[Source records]
>>>>

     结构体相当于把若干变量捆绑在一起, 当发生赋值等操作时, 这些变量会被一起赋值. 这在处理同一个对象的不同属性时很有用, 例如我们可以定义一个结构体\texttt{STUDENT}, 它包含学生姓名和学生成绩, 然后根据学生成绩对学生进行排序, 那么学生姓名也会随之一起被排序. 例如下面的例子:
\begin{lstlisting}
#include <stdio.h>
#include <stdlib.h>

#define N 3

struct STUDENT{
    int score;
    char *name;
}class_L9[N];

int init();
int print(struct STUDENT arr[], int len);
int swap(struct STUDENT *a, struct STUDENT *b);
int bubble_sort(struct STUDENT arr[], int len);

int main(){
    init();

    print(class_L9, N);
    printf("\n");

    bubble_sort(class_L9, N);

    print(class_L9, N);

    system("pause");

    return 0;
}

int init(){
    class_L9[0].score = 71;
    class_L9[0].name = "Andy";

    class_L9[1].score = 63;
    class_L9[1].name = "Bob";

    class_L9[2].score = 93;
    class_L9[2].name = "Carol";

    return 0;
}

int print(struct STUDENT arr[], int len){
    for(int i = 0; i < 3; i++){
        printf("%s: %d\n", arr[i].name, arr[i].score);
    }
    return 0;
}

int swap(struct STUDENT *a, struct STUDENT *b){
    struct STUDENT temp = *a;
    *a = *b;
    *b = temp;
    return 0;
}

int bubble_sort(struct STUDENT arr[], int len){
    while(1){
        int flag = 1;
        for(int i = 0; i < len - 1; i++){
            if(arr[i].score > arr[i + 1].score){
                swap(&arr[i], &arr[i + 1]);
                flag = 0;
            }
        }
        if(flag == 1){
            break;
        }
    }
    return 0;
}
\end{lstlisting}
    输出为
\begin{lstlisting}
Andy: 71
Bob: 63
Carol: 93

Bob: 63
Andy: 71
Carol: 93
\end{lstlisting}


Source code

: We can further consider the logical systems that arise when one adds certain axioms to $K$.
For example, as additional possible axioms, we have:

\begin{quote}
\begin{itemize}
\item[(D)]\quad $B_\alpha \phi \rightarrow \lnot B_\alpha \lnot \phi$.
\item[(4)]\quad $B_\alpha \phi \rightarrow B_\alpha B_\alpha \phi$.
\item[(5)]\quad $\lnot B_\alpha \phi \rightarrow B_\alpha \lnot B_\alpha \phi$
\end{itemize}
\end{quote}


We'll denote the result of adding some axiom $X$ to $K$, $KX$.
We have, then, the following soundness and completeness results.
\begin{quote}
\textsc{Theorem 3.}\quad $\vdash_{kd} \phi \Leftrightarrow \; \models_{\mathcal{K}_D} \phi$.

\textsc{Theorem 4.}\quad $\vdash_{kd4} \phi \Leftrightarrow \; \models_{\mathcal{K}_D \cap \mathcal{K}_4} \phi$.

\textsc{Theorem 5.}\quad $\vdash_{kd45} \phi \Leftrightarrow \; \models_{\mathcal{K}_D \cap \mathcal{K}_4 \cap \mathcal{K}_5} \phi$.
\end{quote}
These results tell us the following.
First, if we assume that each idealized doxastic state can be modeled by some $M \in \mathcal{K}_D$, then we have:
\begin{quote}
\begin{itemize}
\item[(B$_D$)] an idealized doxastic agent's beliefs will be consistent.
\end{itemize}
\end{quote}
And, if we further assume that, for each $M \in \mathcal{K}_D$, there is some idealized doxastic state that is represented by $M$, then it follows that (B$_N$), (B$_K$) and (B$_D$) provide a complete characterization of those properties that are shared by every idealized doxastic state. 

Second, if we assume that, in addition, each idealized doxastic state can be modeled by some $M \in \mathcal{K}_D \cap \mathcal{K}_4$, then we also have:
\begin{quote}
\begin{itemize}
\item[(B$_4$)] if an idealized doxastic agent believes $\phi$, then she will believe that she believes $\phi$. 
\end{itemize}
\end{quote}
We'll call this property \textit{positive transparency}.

<<<<

**EXERCISE DESCRIPTION**. Every line above must be repeated exactly as it appears.

**ANSWER BOX**.
     结构体相当于把若干变量捆绑在一起, 当发生赋值等操作时, 这些变量会被一起赋值. 这在处理同一个对象的不同属性时很有用, 例如我们可以定义一个结构体\texttt{STUDENT}, 它包含学生姓名和学生成绩, 然后根据学生成绩对学生进行排序, 那么学生姓名也会随之一起被排序. 例如下面的例子:
\begin{lstlisting}
#include <stdio.h>
#include <stdlib.h>

#define N 3

struct STUDENT{
    int score;
    char *name;
}class_L9[N];

int init();
int print(struct STUDENT arr[], int len);
int swap(struct STUDENT *a, struct STUDENT *b);
int bubble_sort(struct STUDENT arr[], int len);

int main(){
    init();

    print(class_L9, N);
    printf("\n");

    bubble_sort(class_L9, N);

    print(class_L9, N);

    system("pause");

    return 0;
}

int init(){
    class_L9[0].score = 71;
    class_L9[0].name = "Andy";

    class_L9[1].score = 63;
    class_L9[1].name = "Bob";

    class_L9[2].score = 93;
    class_L9[2].name = "Carol";

    return 0;
}

int print(struct STUDENT arr[], int len){
    for(int i = 0; i < 3; i++){
        printf("%s: %d\n", arr[i].name, arr[i].score);
    }
    return 0;
}

int swap(struct STUDENT *a, struct STUDENT *b){
    struct STUDENT temp = *a;
    *a = *b;
    *b = temp;
    return 0;
}

int bubble_sort(struct STUDENT arr[], int len){
    while(1){
        int flag = 1;
        for(int i = 0; i < len - 1; i++){
            if(arr[i].score > arr[i + 1].score){
                swap(&arr[i], &arr[i + 1]);
                flag = 0;
            }
        }
        if(flag == 1){
            break;
        }
    }
    return 0;
}
\end{lstlisting}
    输出为
\begin{lstlisting}
Andy: 71
Bob: 63
Carol: 93

Bob: 63
Andy: 71
Carol: 93
\end{lstlisting}


Source code

: We can further consider the logical systems that arise when one adds certain axioms to $K$.
For example, as additional possible axioms, we have:

\begin{quote}
\begin{itemize}
\item[(D)]\quad $B_\alpha \phi \rightarrow \lnot B_\alpha \lnot \phi$.
\item[(4)]\quad $B_\alpha \phi \rightarrow B_\alpha B_\alpha \phi$.
\item[(5)]\quad $\lnot B_\alpha \phi \rightarrow B_\alpha \lnot B_\alpha \phi$
\end{itemize}
\end{quote}


We'll denote the result of adding some axiom $X$ to $K$, $KX$.
We have, then, the following soundness and completeness results.
\begin{quote}
\textsc{Theorem 3.}\quad $\vdash_{kd} \phi \Leftrightarrow \; \models_{\mathcal{K}_D} \phi$.

\textsc{Theorem 4.}\quad $\vdash_{kd4} \phi \Leftrightarrow \; \models_{\mathcal{K}_D \cap \mathcal{K}_4} \phi$.

\textsc{Theorem 5.}\quad $\vdash_{kd45} \phi \Leftrightarrow \; \models_{\mathcal{K}_D \cap \mathcal{K}_4 \cap \mathcal{K}_5} \phi$.
\end{quote}
These results tell us the following.
First, if we assume that each idealized doxastic state can be modeled by some $M \in \mathcal{K}_D$, then we have:
\begin{quote}
\begin{itemize}
\item[(B$_D$)] an idealized doxastic agent's beliefs will be consistent.
\end{itemize}
\end{quote}
And, if we further assume that, for each $M \in \mathcal{K}_D$, there is some idealized doxastic state that is represented by $M$, then it follows that (B$_N$), (B$_K$) and (B$_D$) provide a complete characterization of those properties that are shared by every idealized doxastic state. 

Second, if we assume that, in addition, each idealized doxastic state can be modeled by some $M \in \mathcal{K}_D \cap \mathcal{K}_4$, then we also have:
\begin{quote}
\begin{itemize}
\item[(B$_4$)] if an idealized doxastic agent believes $\phi$, then she will believe that she believes $\phi$. 
\end{itemize}
\end{quote}
We'll call this property \textit{positive transparency}.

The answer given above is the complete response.